# Panty and Stocking with Garterbelt



## TrishaCat (Aug 24, 2015)

I wrote this show off a while back as something I wanted to like but didn't enjoy, finding it stupid after the first 2 episodes. But as I continued watching, it got better and better, and by the time it got to the last three episodes, I was in love.

Oh man, is this show AMAZING. Its like watching an overdose of the best parts of Gurren Lagann, only with more fun. It gets serious towards the end, but it manages to retain its feel and still be great, and man what a ride those last few episodes were. PSG is a hell of a lot of fun. And in case you've been living under a rock in the anime fandom these past few years, check this out:

[video=youtube;gW_ans4o1JA]https://www.youtube.com/watch?v=gW_ans4o1JA[/video]

The show is from the creators of Gurren Lagann and Kill La Kill. Its very over the top and action/comedy filled. Why I waited so long to watch the whole thing is beyond me. 
...
...
Those last 15 seconds tho....






;_;

PS: Kneesocks is best girl


----------



## foussiremix (Aug 24, 2015)

I know the anime,
Its pretty cool even if its gross.

The english dub is good

I am hyped for season 2


----------



## Wakor (Mar 4, 2016)

PASwG is one of my top favorite anime of all time! It's incredibly awesome, and the storytelling was amazing. 

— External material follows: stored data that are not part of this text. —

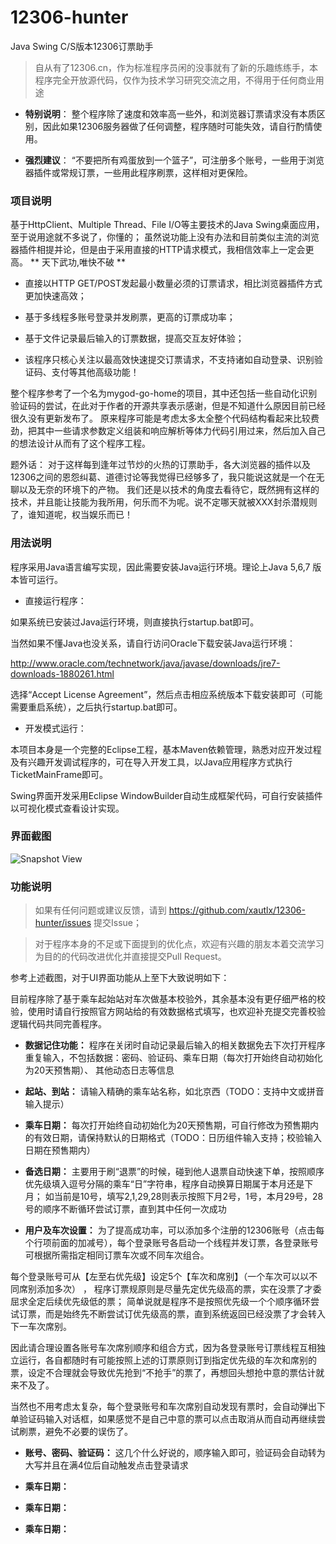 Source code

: 12306-hunter
============

Java Swing C/S版本12306订票助手

> 自从有了12306.cn，作为标准程序员闲的没事就有了新的乐趣练练手，本程序完全开放源代码，仅作为技术学习研究交流之用，不得用于任何商业用途


* **特别说明**： 整个程序除了速度和效率高一些外，和浏览器订票请求没有本质区别，因此如果12306服务器做了任何调整，程序随时可能失效，请自行酌情使用。

* **强烈建议**： “不要把所有鸡蛋放到一个篮子”，可注册多个账号，一些用于浏览器插件或常规订票，一些用此程序刷票，这样相对更保险。

### 项目说明

基于HttpClient、Multiple Thread、File I/O等主要技术的Java Swing桌面应用，至于说用途就不多说了，你懂的；
虽然说功能上没有办法和目前类似主流的浏览器插件相提并论，但是由于采用直接的HTTP请求模式，我相信效率上一定会更高。 ** 天下武功,唯快不破 **

* 直接以HTTP GET/POST发起最小数量必须的订票请求，相比浏览器插件方式更加快速高效；

* 基于多线程多账号登录并发刷票，更高的订票成功率；

* 基于文件记录最后输入的订票数据，提高交互友好体验；

* 该程序只核心关注以最高效快速提交订票请求，不支持诸如自动登录、识别验证码、支付等其他高级功能！

整个程序参考了一个名为mygod-go-home的项目，其中还包括一些自动化识别验证码的尝试，在此对于作者的开源共享表示感谢，但是不知道什么原因目前已经很久没有更新发布了。
原来程序可能是考虑太多太全整个代码结构看起来比较费劲，把其中一些请求参数定义组装和响应解析等体力代码引用过来，然后加入自己的想法设计从而有了这个程序工程。

题外话： 对于这样每到逢年过节炒的火热的订票助手，各大浏览器的插件以及12306之间的恩怨纠葛、道德讨论等我觉得已经够多了，我只能说这就是一个在无聊以及无奈的环境下的产物。
我们还是以技术的角度去看待它，既然拥有这样的技术，并且能让技能为我所用，何乐而不为呢。说不定哪天就被XXX封杀潜规则了，谁知道呢，权当娱乐而已！

### 用法说明

程序采用Java语言编写实现，因此需要安装Java运行环境。理论上Java 5,6,7 版本皆可运行。

* 直接运行程序：

如果系统已安装过Java运行环境，则直接执行startup.bat即可。

当然如果不懂Java也没关系，请自行访问Oracle下载安装Java运行环境：

http://www.oracle.com/technetwork/java/javase/downloads/jre7-downloads-1880261.html

选择“Accept License Agreement”，然后点击相应系统版本下载安装即可（可能需要重启系统），之后执行startup.bat即可。

* 开发模式运行：

本项目本身是一个完整的Eclipse工程，基本Maven依赖管理，熟悉对应开发过程及有兴趣开发调试程序的，可在导入开发工具，以Java应用程序方式执行TicketMainFrame即可。

Swing界面开发采用Eclipse WindowBuilder自动生成框架代码，可自行安装插件以可视化模式查看设计实现。

### 界面截图

![Snapshot View](https://raw.github.com/xautlx/12306-hunter/master/snapshot/index.gif)

### 功能说明


> 如果有任何问题或建议反馈，请到 https://github.com/xautlx/12306-hunter/issues 提交Issue；

> 对于程序本身的不足或下面提到的优化点，欢迎有兴趣的朋友本着交流学习为目的的代码改进优化并直接提交Pull Request。

参考上述截图，对于UI界面功能从上至下大致说明如下：

目前程序除了基于乘车起始站对车次做基本校验外，其余基本没有更仔细严格的校验，使用时请自行按照官方网站给的有效数据格式填写，也欢迎补充提交完善校验逻辑代码共同完善程序。

* **数据记住功能：** 程序在关闭时自动记录最后输入的相关数据免去下次打开程序重复输入，不包括数据：密码、验证码、乘车日期（每次打开始终自动初始化为20天预售期）、 其他动态日志等信息

* **起站、到站：** 请输入精确的乘车站名称，如北京西（TODO：支持中文或拼音输入提示）

* **乘车日期：** 每次打开始终自动初始化为20天预售期，可自行修改为预售期内的有效日期，请保持默认的日期格式（TODO：日历组件输入支持；校验输入日期在预售期内）

* **备选日期：** 主要用于刷“退票”的时候，碰到他人退票自动快速下单，按照顺序优先级填入逗号分隔的乘车“日”字符串，程序自动换算日期属于本月还是下月；
                                         如当前是10号，填写2,1,29,28则表示按照下月2号，1号，本月29号，28号的顺序不断循环尝试订票，直到其中任何一次成功
                                         
* **用户及车次设置：** 为了提高成功率，可以添加多个注册的12306账号（点击每个行项前面的加减号），每个登录账号各启动一个线程并发订票，各登录账号可根据所需指定相同订票车次或不同车次组合。

 每个登录账号可从【左至右优先级】设定5个【车次和席别】（一个车次可以以不同席别添加多次） ， 程序订票规原则是尽量先定优先级高的票，实在没票了才委屈求全定后续优先级低的票； 简单说就是程序不是按照优先级一个个顺序循环尝试订票，而是始终先不断尝试订优先级高的票，直到系统返回已经没票了才会转入下一车次席别。                   

 因此请合理设置各账号车次席别顺序和组合方式，因为各登录账号订票线程互相独立运行，各自都随时有可能按照上述的订票原则订到指定优先级的车次和席别的票，设定不合理就会导致优先抢到“不抢手”的票了，再想回头想抢中意的票估计就来不及了。

当然也不用考虑太复杂，每个登录账号和车次席别自动发现有票时，会自动弹出下单验证码输入对话框，如果感觉不是自己中意的票可以点击取消从而自动再继续尝试刷票，避免不必要的误伤了。

* **账号、密码、验证码：** 这几个什么好说的，顺序输入即可，验证码会自动转为大写并且在满4位后自动触发点击登录请求

* **乘车日期：** 

* **乘车日期：** 

* **乘车日期：**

And the music was bangin, too. The sound track makes me want to pole dance on a subway.


----------



## Zrcalo (Mar 5, 2016)

I just remember this standing out to me


----------



## Wakor (Mar 5, 2016)

Zrcalo said:


> I just remember this standing out to me



I remember this! Jhonen Vasquez commented on this, too. He claimed that GIR became a heroine addict and a prostitute after IZ was canceled, but got back on his feet when he was cast as Chuck.

"…took GIR out of the whorehouse he was working in and gave him a new job! It's nice seeing him get some work, but I gotta say it's a bit on the simple side for my tastes, what with the fart and shit jokes, but the ending is pretty ridiculous, and Gainax produces some of the only Japanese animation I can stand without wishing I was the drinking type, so I'm looking forward to more."​


----------



## Faunosaurus (Mar 9, 2016)

That's great and all and I love PASWG to death, but what does it have to do with music?
If you were talking about the soundtrack I guess it'd be more in place. 
Here, have the credit song, which is unironically one of my favorite songs.


----------



## vietz (Mar 30, 2016)

funy 
Thanks you


----------